Journalists and other members of civil society have taken the full brunt of Turkey's post-coup crackdown © Amnesty International (Clare Bullen)

Sentences are ‘clearly intended to instil fear’ - Gauri van Gulik

At least 100 journalists are currently behind bars in Turkey, the highest number of any country in the world

Following the aggravated life sentences handed down to six journalists in Turkey today for “attempting to overthrow the constitutional order”, Gauri van Gulik, Amnesty International’s Europe Director, said:


“This is a dark day for press freedom and for justice in Turkey and sets a chilling precedent for scores of other journalists facing trials on similar trumped-up terrorism charges.

“The cruelty of these politically-motivated sentences - 30 years in jail with up to 23 hours per day in solitary confinement and no possibility of parole - are clearly intended to instil fear. 

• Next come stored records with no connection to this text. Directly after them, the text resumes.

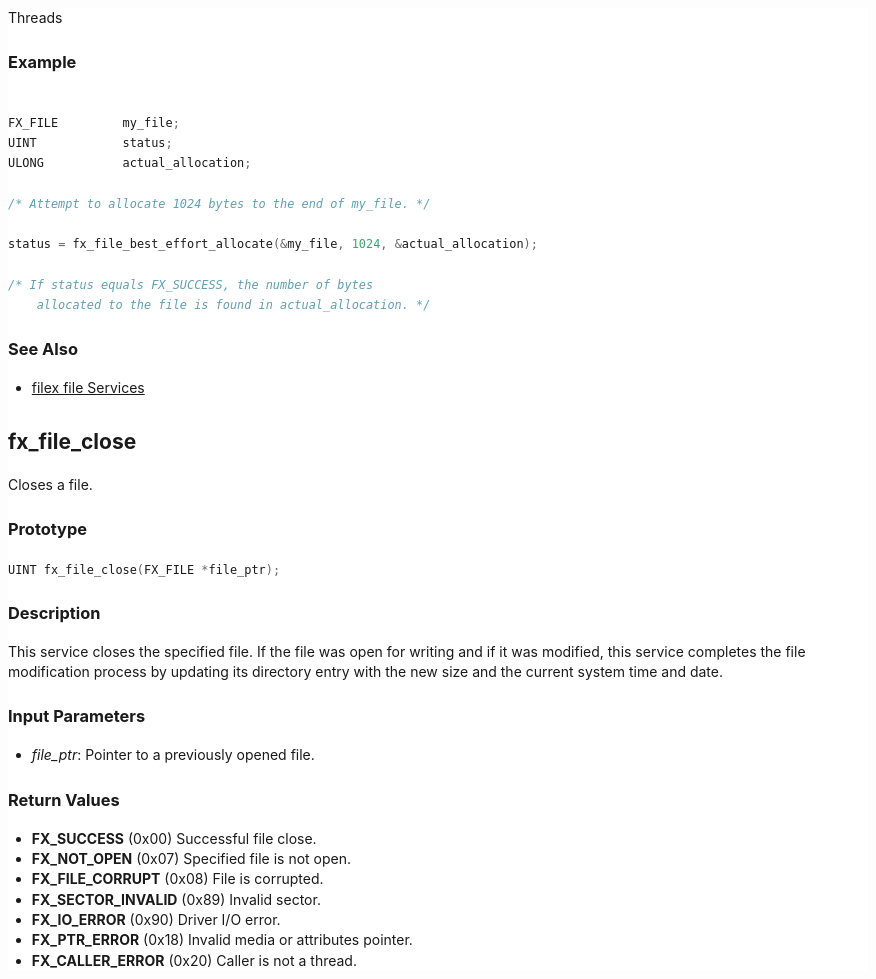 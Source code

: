 Threads

### Example

```c

FX_FILE         my_file;
UINT            status;
ULONG           actual_allocation;

/* Attempt to allocate 1024 bytes to the end of my_file. */

status = fx_file_best_effort_allocate(&my_file, 1024, &actual_allocation);

/* If status equals FX_SUCCESS, the number of bytes
    allocated to the file is found in actual_allocation. */

```

### See Also

- [filex file Services](#File_Services)

## fx_file_close

Closes a file.

### Prototype

```c
UINT fx_file_close(FX_FILE *file_ptr);
```

### Description

This service closes the specified file. If the file was open for writing and if it was modified, this service completes the file modification process by updating its directory entry with the new size and the current system time and date.

### Input Parameters

- *file_ptr*: Pointer to a previously opened file.

### Return Values

- **FX_SUCCESS** (0x00) Successful file close.
- **FX_NOT_OPEN** (0x07) Specified file is not open.
- **FX_FILE_CORRUPT** (0x08) File is corrupted.
- **FX_SECTOR_INVALID** (0x89) Invalid sector.
- **FX_IO_ERROR** (0x90) Driver I/O error.
- **FX_PTR_ERROR** (0x18) Invalid media or attributes pointer.
- **FX_CALLER_ERROR** (0x20) Caller is not a thread.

“Imposing such a sentence would not only flout freedom of expression, it would violate the prohibition of torture and other ill-treatment.

“News of these sentences drained the joy from celebrations for the release of another journalist, Deniz Yücel. He had been in prison for more than a year, without an indictment, much of it in solitary confinement.”

The six journalists given life sentences today are Nazli Ilicak, Ahmet Altan, Mehmet Altan, Fevzi Yazici, Yakup Simsek and Sukru Tugrul Ozsengul.

Solitary confinement breaches Mandela Rules

Prolonged solitary confinement - 22 hours a day or more without meaningful human contact for over 15 days - is a direct contravention of the UN Standard Minimum Rules for the Treatment of Prisoners (the Nelson Mandela Rules). It constitutes cruel, inhuman or degrading punishment and could amount to torture, certainly if applied for months or years.

Post-coup crackdown, including on Amnesty staff

Since the attempted coup of July 2016, criminal investigations have been opened against 150,000 people accused of being part of the “Fethullah Terrorist Organisation”, which the Turkish government claims masterminded the coup. Some 50,000 people are currently jailed, including at least 100 journalists, the highest number of any country in the world. More than 100,000 public sector workers, including a quarter of the judiciary and hundreds of academics, have been arbitrarily dismissed.

Those caught up in the crackdown include Amnesty’s Turkey chair, Taner Kılıç, and İdil Eser, the organisation’s Turkey director, as well as nine other human rights activists accused of “membership of a terrorist organisation”. Mr Kılıç was detained last June and has been in custody ever since, while Ms Eser was arrested a month later but released on bail - along with several others - at her first court hearing in October. If convicted, the 11 accused could face jail terms of up to 15 years. Amnesty has denounced the proceedings as “politically-motivated”.